Knock-knock, who’s there? A clown! Get ready to laugh with these silly knock-knock jokes about clowns!
- Knock, knock. Who’s there? Clown. Clown who? Clown your way into this party!
- Knock, knock. Who’s there? Boo. Boo who? Don’t be scared, it’s just a clown!
- Knock, knock. Who’s there? Hen. Hen who? Hen did the clown cross the road? To make everyone laugh!
- Knock, knock. Who’s there? Fanny. Fanny who? Fanny meet the clown, he’s a real comic!
- Knock, knock. Who’s there? Cows go. Cows go who? No silly, cows go ‘moo’! But the clown goes ‘ha-ha’!
- Knock, knock. Who’s there? Orange. Orange who? Orange you glad there’s a clown around?
- Knock, knock. Who’s there? Dewey. Dewey who? Dewey have to keep telling these clown jokes? Yes, we do!
- Knock, knock. Who’s there? Otto. Otto who? Otto make you laugh if you let me in?
- Knock, knock. Who’s there? Carmen. Carmen who? Carmen of the Opera, but you can just call me the Funny Clown!
- Knock, knock. Who’s there? Owen. Owen who? Owen to be a clown!
- Knock, knock. Who’s there? Gorilla. Gorilla who? Gorilla me a clown costume and let’s get this party started!
- Knock, knock. Who’s there? Interrupting clown. Interrupting clow… Whoops! Sorry, I couldn’t resist!
- Knock, knock. Who’s there? Berry. Berry who? Berry lucky to have a clown like me at your party!
- Knock, knock. Who’s there? Abby. Abby who? Abby birthday to you, let’s clown around and have some fun!
- Knock, knock. Who’s there? Lettuce. Lettuce who? Lettuce in! The clown’s waiting to perform!

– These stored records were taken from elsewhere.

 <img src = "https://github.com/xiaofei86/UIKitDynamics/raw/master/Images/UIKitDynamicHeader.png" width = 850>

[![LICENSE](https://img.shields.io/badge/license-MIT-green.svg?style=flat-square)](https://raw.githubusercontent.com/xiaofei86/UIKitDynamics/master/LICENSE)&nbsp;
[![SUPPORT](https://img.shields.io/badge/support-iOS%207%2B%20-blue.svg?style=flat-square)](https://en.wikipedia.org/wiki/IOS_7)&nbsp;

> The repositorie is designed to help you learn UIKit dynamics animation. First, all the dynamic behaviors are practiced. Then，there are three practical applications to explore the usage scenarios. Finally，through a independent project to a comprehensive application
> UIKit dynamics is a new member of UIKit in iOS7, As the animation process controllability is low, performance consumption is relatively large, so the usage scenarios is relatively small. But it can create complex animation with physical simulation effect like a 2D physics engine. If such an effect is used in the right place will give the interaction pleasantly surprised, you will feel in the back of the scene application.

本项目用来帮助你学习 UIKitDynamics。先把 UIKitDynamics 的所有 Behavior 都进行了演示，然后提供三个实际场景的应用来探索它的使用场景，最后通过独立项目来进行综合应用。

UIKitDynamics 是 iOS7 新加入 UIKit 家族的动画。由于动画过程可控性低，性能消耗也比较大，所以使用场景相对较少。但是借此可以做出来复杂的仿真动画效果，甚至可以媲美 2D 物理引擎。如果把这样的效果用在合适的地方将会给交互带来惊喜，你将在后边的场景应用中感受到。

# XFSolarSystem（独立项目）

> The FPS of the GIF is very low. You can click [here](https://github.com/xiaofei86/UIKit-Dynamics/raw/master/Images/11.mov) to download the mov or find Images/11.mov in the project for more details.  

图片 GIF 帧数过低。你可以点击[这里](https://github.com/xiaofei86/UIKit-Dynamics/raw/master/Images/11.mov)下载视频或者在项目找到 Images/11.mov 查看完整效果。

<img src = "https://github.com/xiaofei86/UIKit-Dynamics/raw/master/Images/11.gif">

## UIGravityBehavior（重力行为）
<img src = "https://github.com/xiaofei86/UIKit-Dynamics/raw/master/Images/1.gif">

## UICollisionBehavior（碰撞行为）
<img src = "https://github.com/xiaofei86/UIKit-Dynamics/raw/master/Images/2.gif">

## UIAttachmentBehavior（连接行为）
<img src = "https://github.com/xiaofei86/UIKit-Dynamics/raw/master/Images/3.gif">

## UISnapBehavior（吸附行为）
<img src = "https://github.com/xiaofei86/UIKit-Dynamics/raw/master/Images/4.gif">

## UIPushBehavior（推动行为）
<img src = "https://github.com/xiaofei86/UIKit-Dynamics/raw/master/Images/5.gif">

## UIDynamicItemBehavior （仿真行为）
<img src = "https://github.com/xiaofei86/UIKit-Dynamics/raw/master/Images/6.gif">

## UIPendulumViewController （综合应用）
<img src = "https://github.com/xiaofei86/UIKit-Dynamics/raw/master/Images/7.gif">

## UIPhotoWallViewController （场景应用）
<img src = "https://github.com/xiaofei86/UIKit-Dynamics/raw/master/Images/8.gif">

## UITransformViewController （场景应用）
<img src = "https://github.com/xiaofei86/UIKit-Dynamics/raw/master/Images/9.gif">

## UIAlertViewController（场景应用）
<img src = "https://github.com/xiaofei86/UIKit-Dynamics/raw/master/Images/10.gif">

- Knock, knock. Who’s there? Noah. Noah who? Noah funny clown jokes? I got plenty!
- Knock, knock. Who’s there? Boo-hoo. Boo-hoo who? Don’t be sad, the clown is here to make you laugh!

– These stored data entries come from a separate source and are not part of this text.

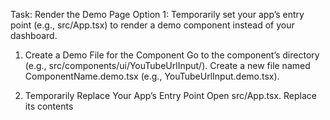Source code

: Task: Render the Demo Page
Option 1: Temporarily set your app’s entry point (e.g., src/App.tsx) to render a demo component instead of your dashboard.

1. Create a Demo File for the Component
   Go to the component’s directory (e.g., src/components/ui/YouTubeUrlInput/).
   Create a new file named ComponentName.demo.tsx (e.g., YouTubeUrlInput.demo.tsx).

2. Temporarily Replace Your App’s Entry Point
   Open src/App.tsx.
   Replace its contents
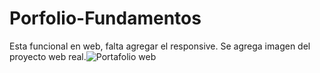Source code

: # Porfolio-Fundamentos
Esta funcional en web, falta agregar el responsive.
Se agrega imagen del proyecto web real.![Portafolio web](https://user-images.githubusercontent.com/29103120/194735130-92bdf497-77e3-4f1e-a7c7-022477ebcb62.jpg)
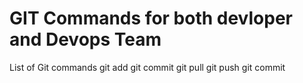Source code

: # GIT Commands for both devloper and Devops Team
List of Git commands
git add 
git commit
git pull
git push
git commit
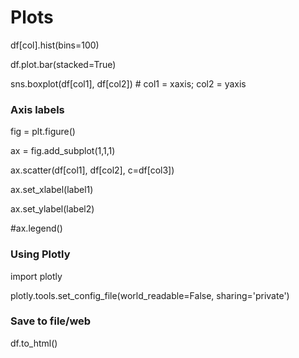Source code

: # Plots

df\[col\].hist\(bins=100\)

df.plot.bar\(stacked=True\)

sns.boxplot\(df\[col1\], df\[col2\]\) \# col1 = xaxis; col2 = yaxis

### Axis labels

fig = plt.figure\(\)

ax = fig.add\_subplot\(1,1,1\)

ax.scatter\(df\[col1\], df\[col2\], c=df\[col3\]\)

ax.set\_xlabel\(label1\)

ax.set\_ylabel\(label2\)

\#ax.legend\(\)

### Using Plotly

import plotly

plotly.tools.set\_config\_file\(world\_readable=False, sharing='private'\)



### Save to file/web

df.to\_html\(\)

- Knock, knock. Who’s there? Ice cream. Ice cream who? Ice cream, you scream, we all scream for the clown!
- Knock, knock. Who’s there? Cereal. Cereal who? Cereal pleasure to meet you, I’m the silly clown!

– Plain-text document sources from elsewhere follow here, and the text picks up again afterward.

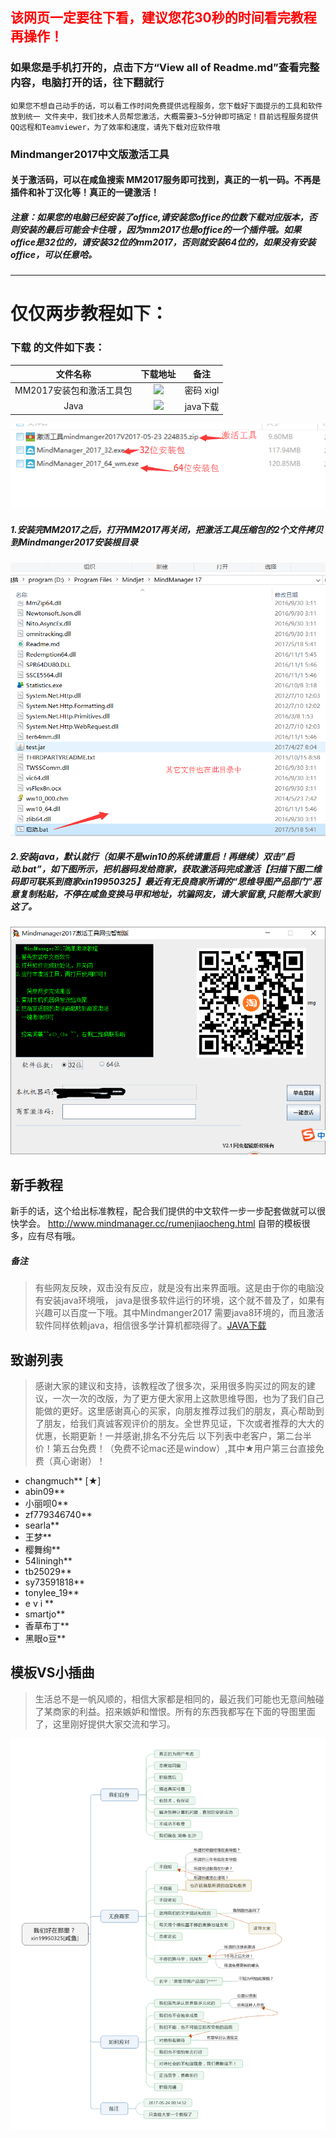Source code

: ## <font color=red>该网页一定要往下看，建议您花30秒的时间看完教程再操作！</font>
### 如果您是手机打开的，点击下方“View all of Readme.md”查看完整内容，电脑打开的话，往下翻就行
` 如果您不想自己动手的话，可以看工作时间免费提供远程服务，您下载好下面提示的工具和软件放到统一
文件夹中，我们技术人员帮您激活，大概需要3~5分钟即可搞定！目前远程服务提供QQ远程和Teamviewer，为了效率和速度，请先下载对应软件哦 `

###  Mindmanger2017中文版激活工具
#### 关于激活码，可以在咸鱼搜索 MM2017服务即可找到，真正的一机一码。不再是插件和补丁汉化等！真正的一键激活！
#####  注意：如果您的电脑已经安装了office,请安装您office的位数下载对应版本，否则安装的最后可能会卡住哦 ，因为mm2017也是office的一个插件哦。如果office是32位的，请安装32位的mm2017，否则就安装64位的，如果没有安装office，可以任意哈。

***
# 仅仅两步教程如下：
###  **下载** 的文件如下表：
| 文件名称| 下载地址 |备注|
|:-----:|:-----:|:-----:|
| MM2017安装包和激活工具包| <a target= "_blank" title="网盘下载" href="http://pan.baidu.com/s/1gf1hPQF"><img src="http://www.easyicon.net/api/resizeApi.php?id=1205802&size=32"></a> |密码 xigl|
| Java| <a target= "_blank" title="java下载" href="http://rj.baidu.com/search/index/?kw=Java%2520Runtime%2520Environment">  <img src="http://www.easyicon.net/api/resizeApi.php?id=1205795&size=32"> </a>|java下载|

![界面主题图](./soft.png)
##### 1.安装完MM2017之后，打开MM2017再关闭，把激活工具压缩包的2个文件拷贝到Mindmanger2017安装根目录
![拷贝之后目录结构](./folderStruct.png)
##### 2.安装java，默认就行（如果不是win10的系统请重启！再继续）双击”启动.bat”，如下图所示，把机器码发给商家，获取激活码完成激活【扫描下图二维码即可联系到商家xin19950325】最近有无良商家所谓的“思维导图产品部门”恶意复制粘贴，不停在咸鱼变换马甲和地址，坑骗网友，请大家留意,只能帮大家到这了。
![界面主题图](./main.png)

## 新手教程
新手的话，这个给出标准教程，配合我们提供的中文软件一步一步配套做就可以很快学会。
http://www.mindmanager.cc/rumenjiaocheng.html
自带的模板很多，应有尽有哦。

##### 备注    #####
> 有些网友反映，双击没有反应，就是没有出来界面哦。这是由于你的电脑没有安装java环境哦，
java是很多软件运行的环境，这个就不普及了，如果有兴趣可以百度一下哦。其中Mindmanger2017
需要java8环境的，而且激活软件同样依赖java，相信很多学计算机都晓得了。[JAVA下载](http://rj.baidu.com/search/index/?kw=Java%2520Runtime%2520Environment)

## 致谢列表

> 感谢大家的建议和支持，该教程改了很多次，采用很多购买过的网友的建议，一次一次的改版，为了更方便大家用上这款思维导图，也为了我们自己能做的更好。这里感谢真心的买家，向朋友推荐过我们的朋友，真心帮助到了朋友，给我们真诚客观评价的朋友。全世界见证，下次或者推荐的大大的优惠，长期更新！一并感谢,排名不分先后
> 以下列表中老客户，第二台半价！第五台免费！（免费不论mac还是window）,其中★用户第三台直接免费（真心谢谢）！
- changmuch** [★]
- abin09**
- 小丽呗0**
- zf779346740**
- searla**
- 王梦**
- 樱舞绚**
- 54liningh**
- tb25029**
- sy73591818**
- tonylee_19**
- e v i **
- smartjo**
- 香草布丁**
- 黑眼o豆**
## 模板VS小插曲
> 生活总不是一帆风顺的，相信大家都是相同的，最近我们可能也无意间触碰了某商家的利益。招来嫉妒和憎恨。所有的东西我都写在下面的导图里面了，这里刚好提供大家交流和学习。

![小插曲](./our.png)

- Knock, knock. Who’s there? Norma Lee. Norma Lee who? Norma Lee a clown, but I know how to make you smile!
Curtain Call: Clowning Around with Puns!
Well folks, if these 220+ jokes about clowns haven’t made you laugh until you have tears running down your cheeks, then I’m afraid we’ve failed as entertainers. But don’t worry, we have plenty more puns and jokes where those came from! Be sure to check out our other related posts for more laughs and giggles. And remember, the only thing scarier than a clown is a clown who knows how to make you laugh. Happy clowning around!